SUM/GROUP performance and the Primary Key

Heinrich Moser

unread,

Nov 9, 2009, 11:50:22 AM11/9/09

to

Hi!

I have a table "myTable" with "myGuid" (uniqueidentifier), "myValues"
(float), "myGroup" (integer) and a bunch of other fields which are not
important right now. I want to do something as simple as:

SELECT SUM(myValues)
FROM myTable
WHERE myGuid IN (SELECT * FROM ##test)
GROUP BY myGroup

##test is just a temporary table with a single field (guid_filter)
containing a bunch of uniqueidentifiers.

Now here's the strange thing:

- When I create myTable with myGuid as the Primary Key (which seems
like the obvious thing to do), the query is slow (~12s).

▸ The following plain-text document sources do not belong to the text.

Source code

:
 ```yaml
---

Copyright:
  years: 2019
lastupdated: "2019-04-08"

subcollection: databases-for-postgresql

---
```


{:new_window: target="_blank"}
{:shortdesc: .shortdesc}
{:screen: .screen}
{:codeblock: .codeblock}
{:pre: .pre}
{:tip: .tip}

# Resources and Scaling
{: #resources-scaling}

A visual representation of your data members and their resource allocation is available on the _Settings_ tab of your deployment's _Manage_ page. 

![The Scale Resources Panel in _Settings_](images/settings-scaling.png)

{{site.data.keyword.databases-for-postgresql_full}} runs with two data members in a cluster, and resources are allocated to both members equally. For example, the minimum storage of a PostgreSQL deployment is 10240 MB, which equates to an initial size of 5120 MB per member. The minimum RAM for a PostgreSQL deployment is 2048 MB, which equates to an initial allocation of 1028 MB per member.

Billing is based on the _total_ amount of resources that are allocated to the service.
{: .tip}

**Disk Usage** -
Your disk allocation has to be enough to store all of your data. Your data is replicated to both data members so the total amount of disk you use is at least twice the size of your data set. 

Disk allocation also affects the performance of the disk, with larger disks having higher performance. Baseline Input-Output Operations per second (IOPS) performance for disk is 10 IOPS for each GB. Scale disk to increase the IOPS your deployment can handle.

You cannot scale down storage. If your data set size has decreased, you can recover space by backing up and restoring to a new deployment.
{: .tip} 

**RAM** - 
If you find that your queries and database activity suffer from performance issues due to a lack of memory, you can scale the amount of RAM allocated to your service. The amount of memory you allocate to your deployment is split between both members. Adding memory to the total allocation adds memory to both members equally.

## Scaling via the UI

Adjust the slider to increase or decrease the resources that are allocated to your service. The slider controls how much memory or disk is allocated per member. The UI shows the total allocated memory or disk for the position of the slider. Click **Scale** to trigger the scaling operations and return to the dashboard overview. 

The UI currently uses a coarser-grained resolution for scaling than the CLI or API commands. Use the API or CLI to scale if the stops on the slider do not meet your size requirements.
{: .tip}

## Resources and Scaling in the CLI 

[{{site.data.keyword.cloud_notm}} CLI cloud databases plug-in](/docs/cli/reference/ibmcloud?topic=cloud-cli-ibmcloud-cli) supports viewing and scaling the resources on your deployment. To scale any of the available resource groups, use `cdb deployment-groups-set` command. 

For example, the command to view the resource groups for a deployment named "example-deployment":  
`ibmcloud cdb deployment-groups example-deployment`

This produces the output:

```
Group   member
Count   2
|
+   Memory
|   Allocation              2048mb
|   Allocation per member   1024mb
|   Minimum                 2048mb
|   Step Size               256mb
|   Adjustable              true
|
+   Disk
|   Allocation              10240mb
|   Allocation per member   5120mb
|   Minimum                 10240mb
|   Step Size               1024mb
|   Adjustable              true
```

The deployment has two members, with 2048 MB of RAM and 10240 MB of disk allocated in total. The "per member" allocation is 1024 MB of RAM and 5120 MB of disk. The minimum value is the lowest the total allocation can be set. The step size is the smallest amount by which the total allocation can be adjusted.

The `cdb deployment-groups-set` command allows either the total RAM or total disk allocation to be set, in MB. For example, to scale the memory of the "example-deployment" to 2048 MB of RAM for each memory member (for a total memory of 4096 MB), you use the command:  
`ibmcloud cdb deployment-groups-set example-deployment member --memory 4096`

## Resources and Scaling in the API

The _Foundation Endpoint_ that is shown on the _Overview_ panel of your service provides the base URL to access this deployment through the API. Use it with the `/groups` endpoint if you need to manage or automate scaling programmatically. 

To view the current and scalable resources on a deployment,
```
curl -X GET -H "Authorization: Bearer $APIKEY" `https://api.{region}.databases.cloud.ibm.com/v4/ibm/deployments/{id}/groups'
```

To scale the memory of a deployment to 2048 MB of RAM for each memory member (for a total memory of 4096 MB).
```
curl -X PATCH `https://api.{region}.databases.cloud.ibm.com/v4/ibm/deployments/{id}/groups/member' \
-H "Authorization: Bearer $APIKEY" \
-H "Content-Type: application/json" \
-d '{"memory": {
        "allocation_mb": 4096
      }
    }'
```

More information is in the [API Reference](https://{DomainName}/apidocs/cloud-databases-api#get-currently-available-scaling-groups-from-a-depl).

- When I create myTable with myAutoInc, an integer auto-increment
field, as the Primary Key, the query is fast (~2s), even though the
WHERE clause still filters by myGuid. (myGuid has just a "normal"
non-clustered index in this scenario.)

Is there any logical explanation to this? My (naive) assumption was
that the first option is faster, since SQL Server can use the guid to
look up myValues rather than having to go through guid -> myAutoInc ->
myValues. So, the result was very surprising for me.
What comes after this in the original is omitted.